Remix.run Logo
rklaehn 4 days ago

Nice list.

I think iroh checks all the boxes but one.

( ) Doesn't contain window logic to emulate best-effort datagrams over about 1500 bytes

So you want a way to send unreliable datagrams larger than one MTU. We don't have that, since we only support datagrams via https://datatracker.ietf.org/doc/html/rfc9221 .

You could just use streams - they are extremely lightweight. But those would then be reliable datagrams, which comes with some overhead you might not want.

So how hard would it be to implement window logic on top of RFC9221 datagrams?

flub 4 days ago | parent | next [-]

I'm not sure I fully understand this window logic question. QUIC does MTU discovery, so if the link supports bigger datagrams the MTU will go up. Unreliable datagrams using RFC9221 can be sent up to the MTU size minus the QUIC packet overhead. So if your link supports >1500 bytes then you should be able to send datagrams >1500 bytes using iroh.

rklaehn 4 days ago | parent [-]

I think the OP wants a built in solution to send unreliable datagrams larger than the MTU.

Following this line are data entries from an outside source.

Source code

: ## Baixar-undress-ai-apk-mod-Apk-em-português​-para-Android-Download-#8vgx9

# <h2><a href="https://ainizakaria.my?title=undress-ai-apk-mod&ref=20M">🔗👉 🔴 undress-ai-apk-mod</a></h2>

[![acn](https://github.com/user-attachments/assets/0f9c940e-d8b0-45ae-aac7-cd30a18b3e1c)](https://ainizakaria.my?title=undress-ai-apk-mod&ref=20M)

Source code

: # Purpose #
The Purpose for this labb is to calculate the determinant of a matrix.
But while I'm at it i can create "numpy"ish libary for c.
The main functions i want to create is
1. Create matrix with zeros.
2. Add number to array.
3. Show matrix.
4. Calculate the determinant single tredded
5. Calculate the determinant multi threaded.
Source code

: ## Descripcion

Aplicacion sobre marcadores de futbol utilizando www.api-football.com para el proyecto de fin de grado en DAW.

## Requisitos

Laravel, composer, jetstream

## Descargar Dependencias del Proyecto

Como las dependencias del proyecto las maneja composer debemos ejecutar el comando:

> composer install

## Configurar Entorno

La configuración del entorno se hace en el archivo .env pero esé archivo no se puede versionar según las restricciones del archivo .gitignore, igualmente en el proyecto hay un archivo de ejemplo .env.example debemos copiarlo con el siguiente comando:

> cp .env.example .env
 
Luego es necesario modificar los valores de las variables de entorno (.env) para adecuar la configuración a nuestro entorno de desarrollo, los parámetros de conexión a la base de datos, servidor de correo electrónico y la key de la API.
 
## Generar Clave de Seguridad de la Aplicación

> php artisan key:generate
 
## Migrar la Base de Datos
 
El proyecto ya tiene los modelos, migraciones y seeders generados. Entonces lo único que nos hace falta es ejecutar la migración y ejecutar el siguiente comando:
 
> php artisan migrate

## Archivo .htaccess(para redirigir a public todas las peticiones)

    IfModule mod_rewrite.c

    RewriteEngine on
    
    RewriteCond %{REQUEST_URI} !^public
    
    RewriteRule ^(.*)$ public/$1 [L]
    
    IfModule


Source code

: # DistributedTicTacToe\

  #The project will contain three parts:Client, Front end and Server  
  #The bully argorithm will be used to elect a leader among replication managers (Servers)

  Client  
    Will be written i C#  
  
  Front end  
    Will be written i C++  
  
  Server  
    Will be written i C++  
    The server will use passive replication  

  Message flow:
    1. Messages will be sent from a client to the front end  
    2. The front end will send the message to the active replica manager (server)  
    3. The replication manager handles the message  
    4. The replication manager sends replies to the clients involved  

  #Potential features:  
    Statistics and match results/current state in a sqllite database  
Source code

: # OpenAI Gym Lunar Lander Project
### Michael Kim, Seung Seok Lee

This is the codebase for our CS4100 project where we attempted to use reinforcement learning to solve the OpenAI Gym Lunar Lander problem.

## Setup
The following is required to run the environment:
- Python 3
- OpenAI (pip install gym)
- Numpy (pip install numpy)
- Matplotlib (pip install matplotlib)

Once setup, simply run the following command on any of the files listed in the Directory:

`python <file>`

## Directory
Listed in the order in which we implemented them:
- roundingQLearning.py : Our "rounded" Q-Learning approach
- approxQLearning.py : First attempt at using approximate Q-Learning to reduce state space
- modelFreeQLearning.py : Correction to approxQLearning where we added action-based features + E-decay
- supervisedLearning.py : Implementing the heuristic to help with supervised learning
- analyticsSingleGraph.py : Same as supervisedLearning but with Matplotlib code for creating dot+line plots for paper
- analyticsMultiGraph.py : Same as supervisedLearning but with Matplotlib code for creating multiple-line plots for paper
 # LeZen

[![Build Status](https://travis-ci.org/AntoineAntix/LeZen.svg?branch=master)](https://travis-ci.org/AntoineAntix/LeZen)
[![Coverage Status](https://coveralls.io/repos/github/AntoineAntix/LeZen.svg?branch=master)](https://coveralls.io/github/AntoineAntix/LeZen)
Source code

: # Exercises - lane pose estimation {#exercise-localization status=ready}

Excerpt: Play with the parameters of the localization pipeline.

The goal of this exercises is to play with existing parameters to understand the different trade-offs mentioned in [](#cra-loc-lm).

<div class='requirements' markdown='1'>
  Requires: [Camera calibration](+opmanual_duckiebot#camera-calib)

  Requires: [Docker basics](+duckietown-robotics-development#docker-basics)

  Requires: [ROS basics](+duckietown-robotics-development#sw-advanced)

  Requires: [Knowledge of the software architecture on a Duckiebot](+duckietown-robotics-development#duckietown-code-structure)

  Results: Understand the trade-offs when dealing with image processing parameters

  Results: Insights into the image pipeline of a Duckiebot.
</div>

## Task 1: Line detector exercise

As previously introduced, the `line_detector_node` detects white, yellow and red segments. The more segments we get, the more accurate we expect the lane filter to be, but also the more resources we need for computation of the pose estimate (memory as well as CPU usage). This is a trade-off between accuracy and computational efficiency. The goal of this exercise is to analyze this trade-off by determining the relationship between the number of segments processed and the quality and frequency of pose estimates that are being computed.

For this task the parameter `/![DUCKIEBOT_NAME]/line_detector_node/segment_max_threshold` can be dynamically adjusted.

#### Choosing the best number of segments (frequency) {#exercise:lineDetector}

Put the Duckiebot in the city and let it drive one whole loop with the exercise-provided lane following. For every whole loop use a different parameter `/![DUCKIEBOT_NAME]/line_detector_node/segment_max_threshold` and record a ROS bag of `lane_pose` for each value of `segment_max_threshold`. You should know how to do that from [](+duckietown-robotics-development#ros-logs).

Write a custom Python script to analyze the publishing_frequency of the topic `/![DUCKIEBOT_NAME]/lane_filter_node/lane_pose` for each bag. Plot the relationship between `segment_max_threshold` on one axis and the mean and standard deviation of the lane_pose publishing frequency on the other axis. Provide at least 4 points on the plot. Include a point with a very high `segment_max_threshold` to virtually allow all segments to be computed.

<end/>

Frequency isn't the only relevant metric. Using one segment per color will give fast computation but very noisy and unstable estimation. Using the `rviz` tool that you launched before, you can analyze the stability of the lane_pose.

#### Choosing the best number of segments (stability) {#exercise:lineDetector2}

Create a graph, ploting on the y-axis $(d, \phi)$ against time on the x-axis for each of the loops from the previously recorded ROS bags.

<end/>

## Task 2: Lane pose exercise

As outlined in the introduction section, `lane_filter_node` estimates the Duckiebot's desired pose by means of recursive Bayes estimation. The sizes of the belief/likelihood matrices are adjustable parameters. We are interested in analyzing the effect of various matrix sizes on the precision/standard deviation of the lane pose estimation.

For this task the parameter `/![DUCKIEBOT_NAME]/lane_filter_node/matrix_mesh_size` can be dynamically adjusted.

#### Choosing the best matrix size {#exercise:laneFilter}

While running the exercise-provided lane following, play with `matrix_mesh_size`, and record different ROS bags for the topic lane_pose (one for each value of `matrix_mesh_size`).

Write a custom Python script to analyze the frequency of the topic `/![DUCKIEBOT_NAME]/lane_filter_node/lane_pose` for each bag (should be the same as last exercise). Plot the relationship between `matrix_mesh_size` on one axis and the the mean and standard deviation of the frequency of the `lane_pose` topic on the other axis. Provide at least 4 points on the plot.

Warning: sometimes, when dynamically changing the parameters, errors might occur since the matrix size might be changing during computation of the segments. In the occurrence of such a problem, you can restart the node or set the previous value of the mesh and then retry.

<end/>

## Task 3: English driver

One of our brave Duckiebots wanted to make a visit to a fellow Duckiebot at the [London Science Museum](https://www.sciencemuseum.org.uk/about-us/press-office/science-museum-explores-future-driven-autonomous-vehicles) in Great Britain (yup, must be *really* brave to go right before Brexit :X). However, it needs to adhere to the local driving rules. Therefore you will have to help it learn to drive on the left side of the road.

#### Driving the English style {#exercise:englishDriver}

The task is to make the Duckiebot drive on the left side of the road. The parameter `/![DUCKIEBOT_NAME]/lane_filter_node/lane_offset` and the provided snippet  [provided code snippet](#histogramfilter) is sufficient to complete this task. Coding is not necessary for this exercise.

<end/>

flub 4 days ago | parent [-]

Fragmenting datagrams (or IP packets) is generally not a good idea. All protocol designs have been moving away from this the past few decades. If you want unreliable messages of larger than the MTU maybe taking some inspiration from Media-over-QUIC is a good idea. They use one uni-directional QUIC stream per message and include some metadata at the start of each stream to explain how old it is. If a stream takes too long to read to end-of-stream and you already have a newer message in a new uni-directional stream you can cancel the previous streams (using something like SendStream::reset or RecvStream::stop in Quinn API terms, depending on which side detects the message is no longer needed earlier). Doing this will stop QUIC from retransmitting the lost data from the message that's being slow to receive.

zackmorris 4 days ago | parent [-]

Right, I should have been more clear about that. Window logic was perhaps the wrong term, since I don't care about resends.

The use case I have in mind is for realtime data synchronization. Say we want to share a state larger than 1500 bytes, then we have to come up with a clever scheme to compress the state or do partial state transfer, which could require knowledge of atomic updates or even database concepts like ACID, which feels over-engineered.

I'd prefer it if the protocol batched datagrams for me. For example, if we send a state of 3000 bytes, that's 2 datagrams at an MTU of 1500. Maybe 1 of those 2 fails so the message gets dropped. When we send a state again, for example in a game that sends updates 10 times per second, maybe the next 2 datagrams make it. So we get the most recent state in 3 datagrams instead of 4, and that's fine.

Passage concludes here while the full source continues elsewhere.